Stored data entries
Start of Block
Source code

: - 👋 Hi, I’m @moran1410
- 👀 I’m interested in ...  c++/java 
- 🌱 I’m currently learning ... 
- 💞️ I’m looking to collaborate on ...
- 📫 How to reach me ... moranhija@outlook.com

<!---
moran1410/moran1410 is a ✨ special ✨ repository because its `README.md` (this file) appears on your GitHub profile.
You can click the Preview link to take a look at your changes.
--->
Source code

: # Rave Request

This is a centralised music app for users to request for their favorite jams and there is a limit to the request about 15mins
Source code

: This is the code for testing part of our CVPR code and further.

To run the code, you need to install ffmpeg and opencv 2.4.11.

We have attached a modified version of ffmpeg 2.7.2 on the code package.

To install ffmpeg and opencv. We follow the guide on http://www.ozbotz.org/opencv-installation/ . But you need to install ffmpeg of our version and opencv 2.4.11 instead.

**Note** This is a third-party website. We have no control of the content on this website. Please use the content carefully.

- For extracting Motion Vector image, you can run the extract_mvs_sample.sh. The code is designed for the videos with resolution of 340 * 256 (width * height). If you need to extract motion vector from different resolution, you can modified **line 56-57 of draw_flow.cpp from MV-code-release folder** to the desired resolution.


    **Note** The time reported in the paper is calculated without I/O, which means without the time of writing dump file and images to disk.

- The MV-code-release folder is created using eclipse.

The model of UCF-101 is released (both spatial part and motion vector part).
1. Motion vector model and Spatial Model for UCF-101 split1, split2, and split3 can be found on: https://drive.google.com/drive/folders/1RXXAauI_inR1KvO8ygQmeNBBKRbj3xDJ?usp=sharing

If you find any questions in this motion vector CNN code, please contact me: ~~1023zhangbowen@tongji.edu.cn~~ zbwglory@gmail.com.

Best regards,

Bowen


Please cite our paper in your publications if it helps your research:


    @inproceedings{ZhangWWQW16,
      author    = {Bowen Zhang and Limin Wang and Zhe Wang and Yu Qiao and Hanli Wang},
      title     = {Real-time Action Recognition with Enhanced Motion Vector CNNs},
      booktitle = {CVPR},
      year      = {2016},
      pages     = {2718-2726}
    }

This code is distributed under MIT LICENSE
End of Block
» EXERCISE DETAILS
Take the entries above and repeat them verbatim.

» TASK ANSWER
Source code

: - 👋 Hi, I’m @moran1410
- 👀 I’m interested in ...  c++/java 
- 🌱 I’m currently learning ... 
- 💞️ I’m looking to collaborate on ...
- 📫 How to reach me ... moranhija@outlook.com

<!---
moran1410/moran1410 is a ✨ special ✨ repository because its `README.md` (this file) appears on your GitHub profile.
You can click the Preview link to take a look at your changes.
--->
Source code

: # Rave Request

This is a centralised music app for users to request for their favorite jams and there is a limit to the request about 15mins
Source code

: This is the code for testing part of our CVPR code and further.

To run the code, you need to install ffmpeg and opencv 2.4.11.

We have attached a modified version of ffmpeg 2.7.2 on the code package.

To install ffmpeg and opencv. We follow the guide on http://www.ozbotz.org/opencv-installation/ . But you need to install ffmpeg of our version and opencv 2.4.11 instead.

**Note** This is a third-party website. We have no control of the content on this website. Please use the content carefully.

- For extracting Motion Vector image, you can run the extract_mvs_sample.sh. The code is designed for the videos with resolution of 340 * 256 (width * height). If you need to extract motion vector from different resolution, you can modified **line 56-57 of draw_flow.cpp from MV-code-release folder** to the desired resolution.


    **Note** The time reported in the paper is calculated without I/O, which means without the time of writing dump file and images to disk.

- The MV-code-release folder is created using eclipse.

The model of UCF-101 is released (both spatial part and motion vector part).
1. Motion vector model and Spatial Model for UCF-101 split1, split2, and split3 can be found on: https://drive.google.com/drive/folders/1RXXAauI_inR1KvO8ygQmeNBBKRbj3xDJ?usp=sharing

If you find any questions in this motion vector CNN code, please contact me: ~~1023zhangbowen@tongji.edu.cn~~ zbwglory@gmail.com.

Best regards,

Bowen


Please cite our paper in your publications if it helps your research:


    @inproceedings{ZhangWWQW16,
      author    = {Bowen Zhang and Limin Wang and Zhe Wang and Yu Qiao and Hanli Wang},
      title     = {Real-time Action Recognition with Enhanced Motion Vector CNNs},
      booktitle = {CVPR},
      year      = {2016},
      pages     = {2718-2726}
    }

This code is distributed under MIT LICENSE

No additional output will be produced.